Exercise details:
Take every line from the listing below that contains "CONFLICT".

□ □ □ □ □

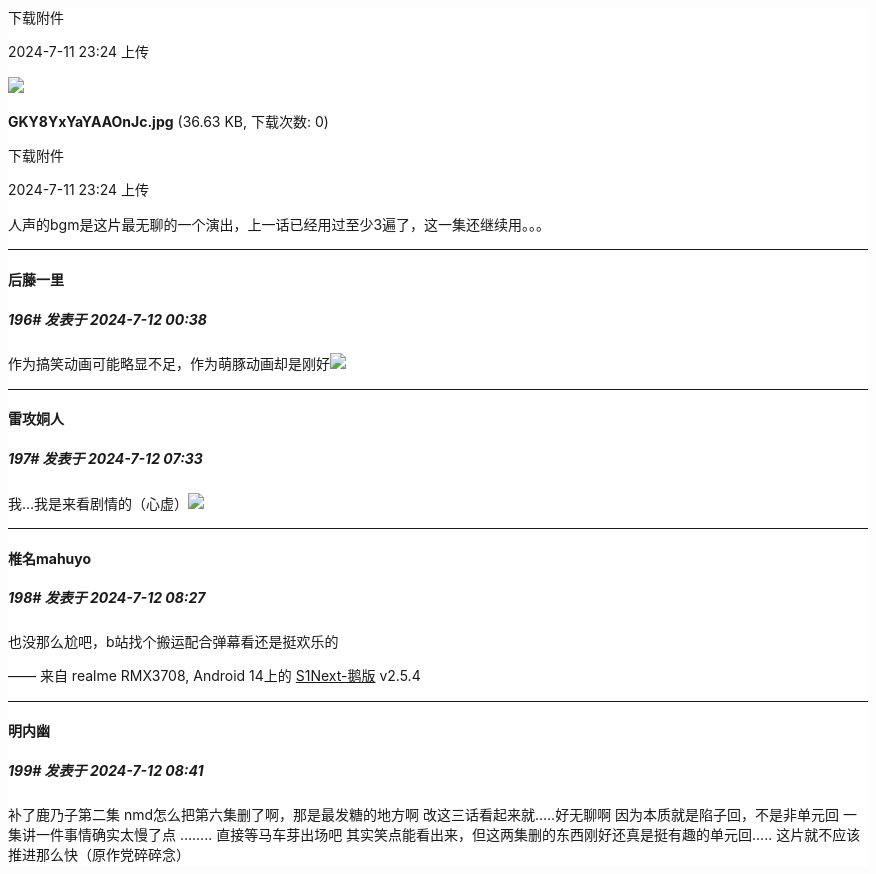 下载附件

2024-7-11 23:24 上传

<img src="https://img.saraba1st.com/forum/202407/11/232408vz5tm69sgzc50150.jpg" referrerpolicy="no-referrer">

<strong>GKY8YxYaYAAOnJc.jpg</strong> (36.63 KB, 下载次数: 0)

下载附件

2024-7-11 23:24 上传

人声的bgm是这片最无聊的一个演出，上一话已经用过至少3遍了，这一集还继续用。。。


*****

####  后藤一里  
##### 196#       发表于 2024-7-12 00:38

作为搞笑动画可能略显不足，作为萌豚动画却是刚好<img src="https://static.saraba1st.com/image/smiley/face2017/075.png" referrerpolicy="no-referrer">


*****

####  雷攻姛人  
##### 197#       发表于 2024-7-12 07:33

我…我是来看剧情的（心虚）<img src="https://static.saraba1st.com/image/smiley/face2017/013.png" referrerpolicy="no-referrer">


*****

####  椎名mahuyo  
##### 198#       发表于 2024-7-12 08:27

也没那么尬吧，b站找个搬运配合弹幕看还是挺欢乐的

—— 来自 realme RMX3708, Android 14上的 [S1Next-鹅版](https://github.com/ykrank/S1-Next/releases) v2.5.4


*****

####  明内幽  
##### 199#       发表于 2024-7-12 08:41

补了鹿乃子第二集
nmd怎么把第六集删了啊，那是最发糖的地方啊
改这三话看起来就…..好无聊啊
因为本质就是陷子回，不是非单元回
一集讲一件事情确实太慢了点
……..
直接等马车芽出场吧
其实笑点能看出来，但这两集删的东西刚好还真是挺有趣的单元回…..
这片就不应该推进那么快（原作党碎碎念）
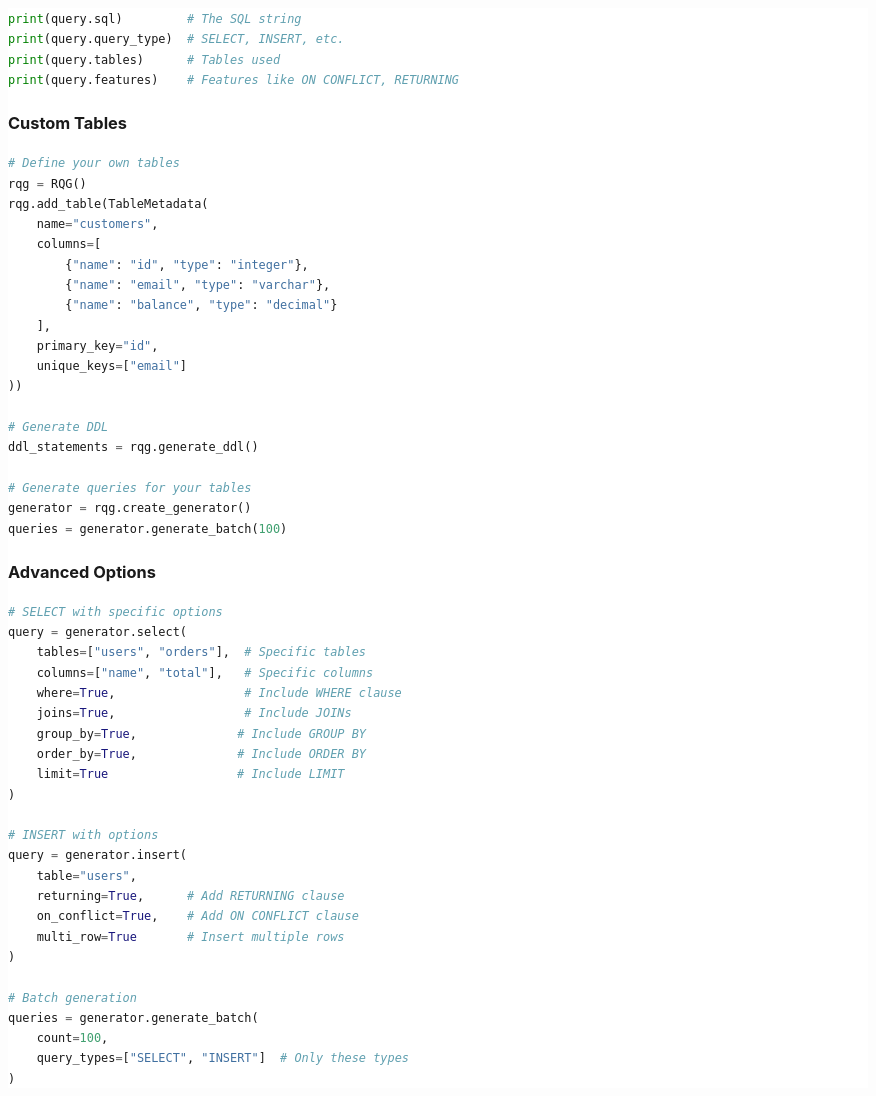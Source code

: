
```python
print(query.sql)         # The SQL string
print(query.query_type)  # SELECT, INSERT, etc.
print(query.tables)      # Tables used
print(query.features)    # Features like ON CONFLICT, RETURNING
```

### Custom Tables

```python
# Define your own tables
rqg = RQG()
rqg.add_table(TableMetadata(
    name="customers",
    columns=[
        {"name": "id", "type": "integer"},
        {"name": "email", "type": "varchar"},
        {"name": "balance", "type": "decimal"}
    ],
    primary_key="id",
    unique_keys=["email"]
))

# Generate DDL
ddl_statements = rqg.generate_ddl()

# Generate queries for your tables
generator = rqg.create_generator()
queries = generator.generate_batch(100)
```

### Advanced Options

```python
# SELECT with specific options
query = generator.select(
    tables=["users", "orders"],  # Specific tables
    columns=["name", "total"],   # Specific columns
    where=True,                  # Include WHERE clause
    joins=True,                  # Include JOINs
    group_by=True,              # Include GROUP BY
    order_by=True,              # Include ORDER BY
    limit=True                  # Include LIMIT
)

# INSERT with options
query = generator.insert(
    table="users",
    returning=True,      # Add RETURNING clause
    on_conflict=True,    # Add ON CONFLICT clause
    multi_row=True       # Insert multiple rows
)

# Batch generation
queries = generator.generate_batch(
    count=100,
    query_types=["SELECT", "INSERT"]  # Only these types
)
```

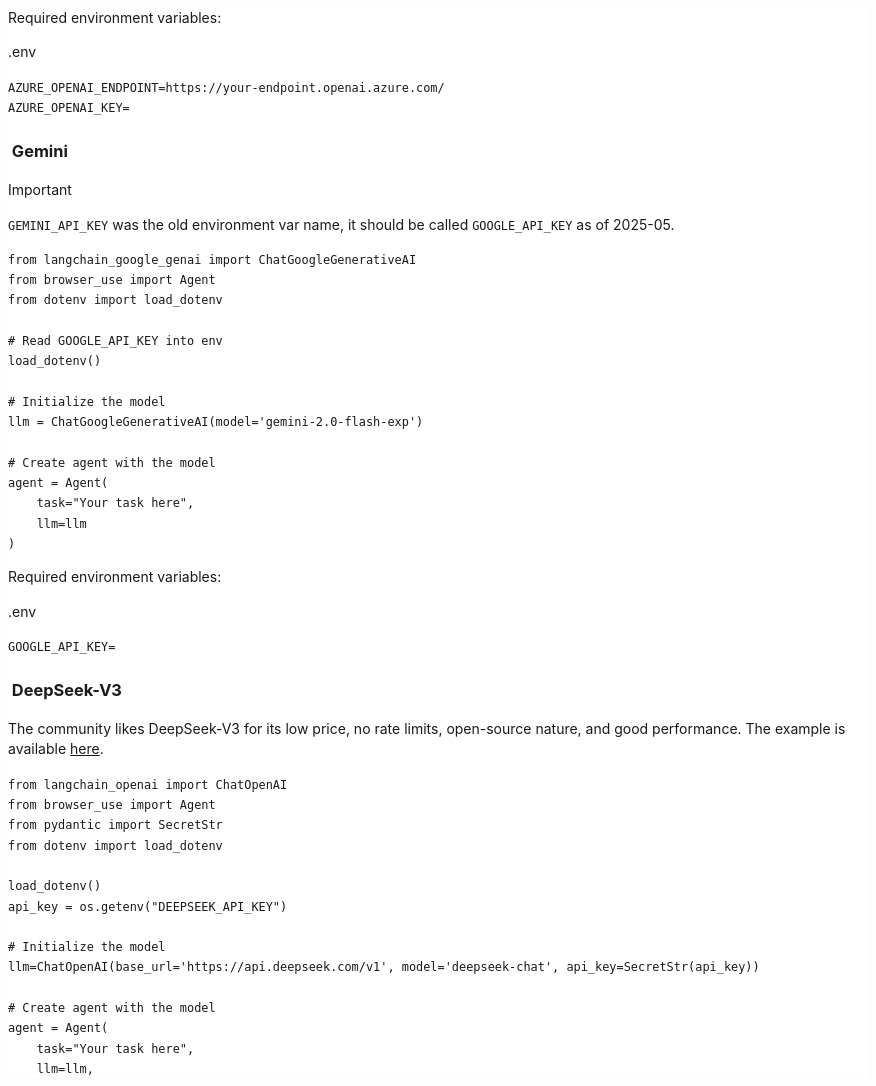Required environment variables:

.env

```
AZURE_OPENAI_ENDPOINT=https://your-endpoint.openai.azure.com/
AZURE_OPENAI_KEY=

```

### [​](#gemini) Gemini

> [!IMPORTANT]
> `GEMINI_API_KEY` was the old environment var name, it should be called `GOOGLE_API_KEY` as of 2025-05.

```
from langchain_google_genai import ChatGoogleGenerativeAI
from browser_use import Agent
from dotenv import load_dotenv

# Read GOOGLE_API_KEY into env
load_dotenv()

# Initialize the model
llm = ChatGoogleGenerativeAI(model='gemini-2.0-flash-exp')

# Create agent with the model
agent = Agent(
    task="Your task here",
    llm=llm
)

```

Required environment variables:

.env

```
GOOGLE_API_KEY=

```

### [​](#deepseek-v3) DeepSeek-V3

The community likes DeepSeek-V3 for its low price, no rate limits, open-source nature, and good performance.
The example is available [here](https://github.com/browser-use/browser-use/blob/main/examples/models/deepseek.py).

```
from langchain_openai import ChatOpenAI
from browser_use import Agent
from pydantic import SecretStr
from dotenv import load_dotenv

load_dotenv()
api_key = os.getenv("DEEPSEEK_API_KEY")

# Initialize the model
llm=ChatOpenAI(base_url='https://api.deepseek.com/v1', model='deepseek-chat', api_key=SecretStr(api_key))

# Create agent with the model
agent = Agent(
    task="Your task here",
    llm=llm,
```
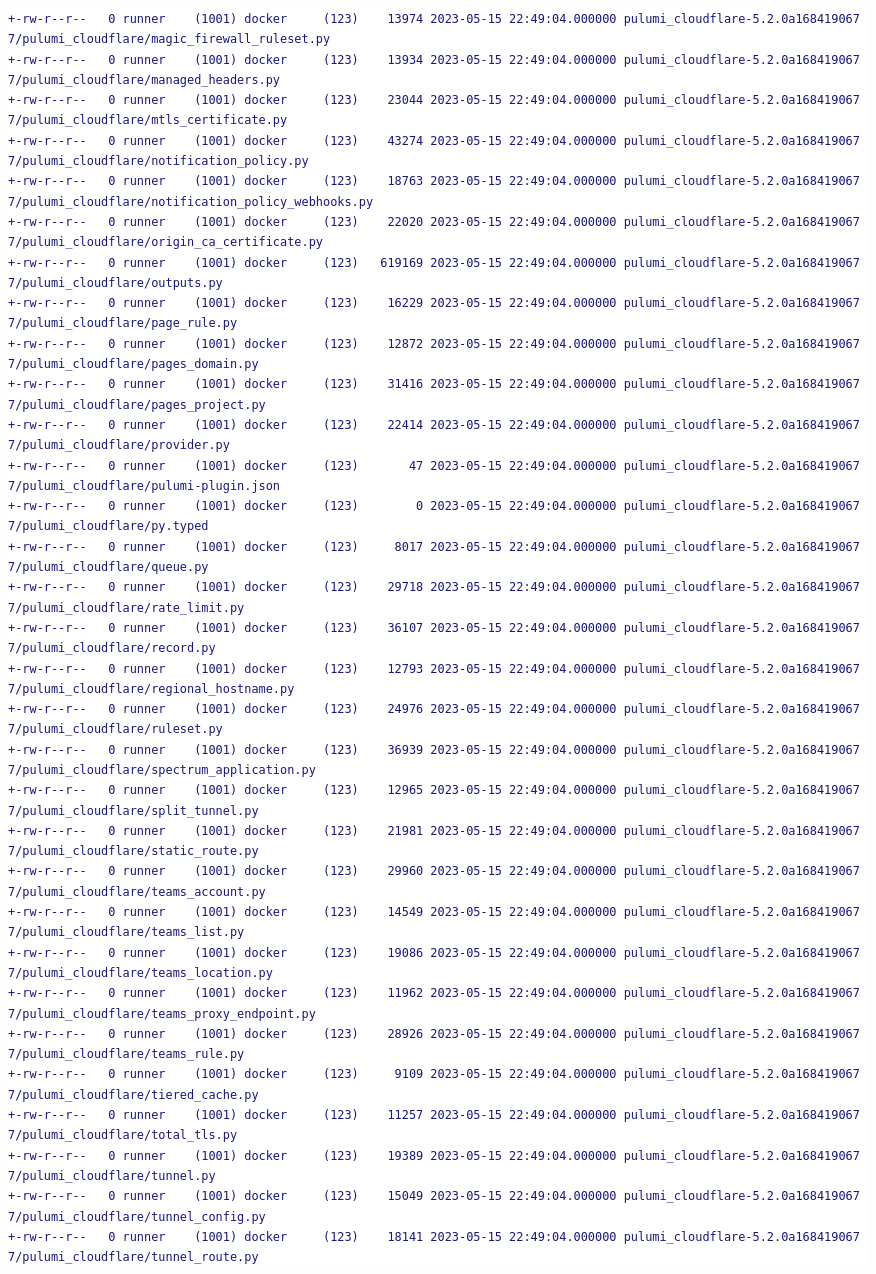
 ```diff
+-rw-r--r--   0 runner    (1001) docker     (123)    13974 2023-05-15 22:49:04.000000 pulumi_cloudflare-5.2.0a1684190677/pulumi_cloudflare/magic_firewall_ruleset.py
+-rw-r--r--   0 runner    (1001) docker     (123)    13934 2023-05-15 22:49:04.000000 pulumi_cloudflare-5.2.0a1684190677/pulumi_cloudflare/managed_headers.py
+-rw-r--r--   0 runner    (1001) docker     (123)    23044 2023-05-15 22:49:04.000000 pulumi_cloudflare-5.2.0a1684190677/pulumi_cloudflare/mtls_certificate.py
+-rw-r--r--   0 runner    (1001) docker     (123)    43274 2023-05-15 22:49:04.000000 pulumi_cloudflare-5.2.0a1684190677/pulumi_cloudflare/notification_policy.py
+-rw-r--r--   0 runner    (1001) docker     (123)    18763 2023-05-15 22:49:04.000000 pulumi_cloudflare-5.2.0a1684190677/pulumi_cloudflare/notification_policy_webhooks.py
+-rw-r--r--   0 runner    (1001) docker     (123)    22020 2023-05-15 22:49:04.000000 pulumi_cloudflare-5.2.0a1684190677/pulumi_cloudflare/origin_ca_certificate.py
+-rw-r--r--   0 runner    (1001) docker     (123)   619169 2023-05-15 22:49:04.000000 pulumi_cloudflare-5.2.0a1684190677/pulumi_cloudflare/outputs.py
+-rw-r--r--   0 runner    (1001) docker     (123)    16229 2023-05-15 22:49:04.000000 pulumi_cloudflare-5.2.0a1684190677/pulumi_cloudflare/page_rule.py
+-rw-r--r--   0 runner    (1001) docker     (123)    12872 2023-05-15 22:49:04.000000 pulumi_cloudflare-5.2.0a1684190677/pulumi_cloudflare/pages_domain.py
+-rw-r--r--   0 runner    (1001) docker     (123)    31416 2023-05-15 22:49:04.000000 pulumi_cloudflare-5.2.0a1684190677/pulumi_cloudflare/pages_project.py
+-rw-r--r--   0 runner    (1001) docker     (123)    22414 2023-05-15 22:49:04.000000 pulumi_cloudflare-5.2.0a1684190677/pulumi_cloudflare/provider.py
+-rw-r--r--   0 runner    (1001) docker     (123)       47 2023-05-15 22:49:04.000000 pulumi_cloudflare-5.2.0a1684190677/pulumi_cloudflare/pulumi-plugin.json
+-rw-r--r--   0 runner    (1001) docker     (123)        0 2023-05-15 22:49:04.000000 pulumi_cloudflare-5.2.0a1684190677/pulumi_cloudflare/py.typed
+-rw-r--r--   0 runner    (1001) docker     (123)     8017 2023-05-15 22:49:04.000000 pulumi_cloudflare-5.2.0a1684190677/pulumi_cloudflare/queue.py
+-rw-r--r--   0 runner    (1001) docker     (123)    29718 2023-05-15 22:49:04.000000 pulumi_cloudflare-5.2.0a1684190677/pulumi_cloudflare/rate_limit.py
+-rw-r--r--   0 runner    (1001) docker     (123)    36107 2023-05-15 22:49:04.000000 pulumi_cloudflare-5.2.0a1684190677/pulumi_cloudflare/record.py
+-rw-r--r--   0 runner    (1001) docker     (123)    12793 2023-05-15 22:49:04.000000 pulumi_cloudflare-5.2.0a1684190677/pulumi_cloudflare/regional_hostname.py
+-rw-r--r--   0 runner    (1001) docker     (123)    24976 2023-05-15 22:49:04.000000 pulumi_cloudflare-5.2.0a1684190677/pulumi_cloudflare/ruleset.py
+-rw-r--r--   0 runner    (1001) docker     (123)    36939 2023-05-15 22:49:04.000000 pulumi_cloudflare-5.2.0a1684190677/pulumi_cloudflare/spectrum_application.py
+-rw-r--r--   0 runner    (1001) docker     (123)    12965 2023-05-15 22:49:04.000000 pulumi_cloudflare-5.2.0a1684190677/pulumi_cloudflare/split_tunnel.py
+-rw-r--r--   0 runner    (1001) docker     (123)    21981 2023-05-15 22:49:04.000000 pulumi_cloudflare-5.2.0a1684190677/pulumi_cloudflare/static_route.py
+-rw-r--r--   0 runner    (1001) docker     (123)    29960 2023-05-15 22:49:04.000000 pulumi_cloudflare-5.2.0a1684190677/pulumi_cloudflare/teams_account.py
+-rw-r--r--   0 runner    (1001) docker     (123)    14549 2023-05-15 22:49:04.000000 pulumi_cloudflare-5.2.0a1684190677/pulumi_cloudflare/teams_list.py
+-rw-r--r--   0 runner    (1001) docker     (123)    19086 2023-05-15 22:49:04.000000 pulumi_cloudflare-5.2.0a1684190677/pulumi_cloudflare/teams_location.py
+-rw-r--r--   0 runner    (1001) docker     (123)    11962 2023-05-15 22:49:04.000000 pulumi_cloudflare-5.2.0a1684190677/pulumi_cloudflare/teams_proxy_endpoint.py
+-rw-r--r--   0 runner    (1001) docker     (123)    28926 2023-05-15 22:49:04.000000 pulumi_cloudflare-5.2.0a1684190677/pulumi_cloudflare/teams_rule.py
+-rw-r--r--   0 runner    (1001) docker     (123)     9109 2023-05-15 22:49:04.000000 pulumi_cloudflare-5.2.0a1684190677/pulumi_cloudflare/tiered_cache.py
+-rw-r--r--   0 runner    (1001) docker     (123)    11257 2023-05-15 22:49:04.000000 pulumi_cloudflare-5.2.0a1684190677/pulumi_cloudflare/total_tls.py
+-rw-r--r--   0 runner    (1001) docker     (123)    19389 2023-05-15 22:49:04.000000 pulumi_cloudflare-5.2.0a1684190677/pulumi_cloudflare/tunnel.py
+-rw-r--r--   0 runner    (1001) docker     (123)    15049 2023-05-15 22:49:04.000000 pulumi_cloudflare-5.2.0a1684190677/pulumi_cloudflare/tunnel_config.py
+-rw-r--r--   0 runner    (1001) docker     (123)    18141 2023-05-15 22:49:04.000000 pulumi_cloudflare-5.2.0a1684190677/pulumi_cloudflare/tunnel_route.py
```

□ □ □ □ □

Task result:
print(query.features)    # Features like ON CONFLICT, RETURNING
    on_conflict=True,    # Add ON CONFLICT clause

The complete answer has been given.